──────── RECORDS FOR THIS EXERCISE

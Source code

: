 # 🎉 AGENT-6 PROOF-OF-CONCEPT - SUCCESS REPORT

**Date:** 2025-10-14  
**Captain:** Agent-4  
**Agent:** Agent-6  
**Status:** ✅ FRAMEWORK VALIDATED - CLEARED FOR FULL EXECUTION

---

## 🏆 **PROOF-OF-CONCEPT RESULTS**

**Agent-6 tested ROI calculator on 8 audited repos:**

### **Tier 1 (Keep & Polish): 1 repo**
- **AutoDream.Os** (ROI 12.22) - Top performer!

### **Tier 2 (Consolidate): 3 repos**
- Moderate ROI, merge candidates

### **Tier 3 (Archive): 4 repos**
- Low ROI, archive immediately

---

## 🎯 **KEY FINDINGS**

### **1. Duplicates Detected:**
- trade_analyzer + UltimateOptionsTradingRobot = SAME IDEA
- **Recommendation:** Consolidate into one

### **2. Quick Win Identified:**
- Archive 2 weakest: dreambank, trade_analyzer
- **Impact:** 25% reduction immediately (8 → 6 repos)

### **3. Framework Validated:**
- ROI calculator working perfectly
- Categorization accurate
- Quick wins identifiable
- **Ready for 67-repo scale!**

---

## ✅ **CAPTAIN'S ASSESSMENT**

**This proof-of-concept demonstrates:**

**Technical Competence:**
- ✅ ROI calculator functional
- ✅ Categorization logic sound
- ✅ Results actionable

────────────────
──────── RECORDS FOR THIS EXERCISE

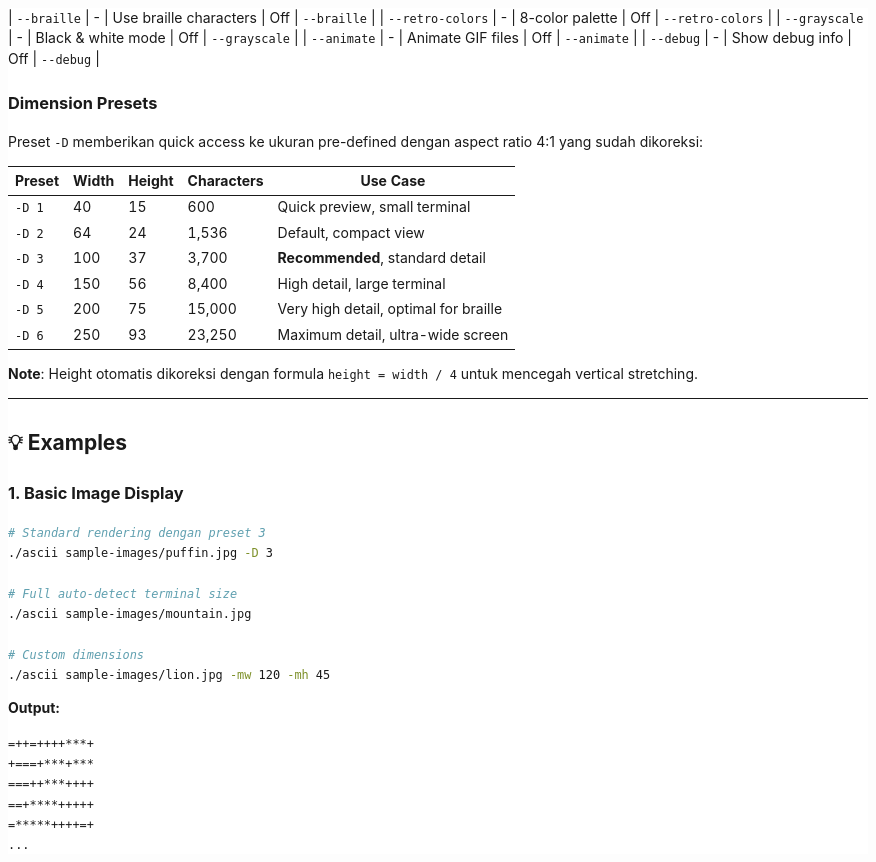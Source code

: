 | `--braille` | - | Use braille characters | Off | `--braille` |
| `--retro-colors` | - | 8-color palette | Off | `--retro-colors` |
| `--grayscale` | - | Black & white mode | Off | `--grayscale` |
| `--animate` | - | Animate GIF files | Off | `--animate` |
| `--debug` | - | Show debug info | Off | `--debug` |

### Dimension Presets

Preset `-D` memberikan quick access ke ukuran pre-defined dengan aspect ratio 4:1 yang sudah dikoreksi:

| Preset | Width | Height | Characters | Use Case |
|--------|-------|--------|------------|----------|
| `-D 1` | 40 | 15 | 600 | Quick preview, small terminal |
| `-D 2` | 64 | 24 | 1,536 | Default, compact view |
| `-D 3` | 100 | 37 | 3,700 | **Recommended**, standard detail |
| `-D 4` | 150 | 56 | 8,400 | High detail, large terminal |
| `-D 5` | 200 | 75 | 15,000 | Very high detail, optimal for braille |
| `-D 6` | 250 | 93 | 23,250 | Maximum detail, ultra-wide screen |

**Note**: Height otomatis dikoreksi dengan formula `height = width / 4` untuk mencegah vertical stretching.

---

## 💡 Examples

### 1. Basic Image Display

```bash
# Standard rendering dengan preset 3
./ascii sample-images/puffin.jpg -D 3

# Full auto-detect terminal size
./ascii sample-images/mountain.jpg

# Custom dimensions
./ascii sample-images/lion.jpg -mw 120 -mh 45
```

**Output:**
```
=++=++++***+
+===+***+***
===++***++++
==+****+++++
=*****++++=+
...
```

────────────────

ACTION ITEM — Show every line above in which the word "Categorization" appears.

RESULT OF THE EXERCISE —
- Categorization accurate
- ✅ Categorization logic sound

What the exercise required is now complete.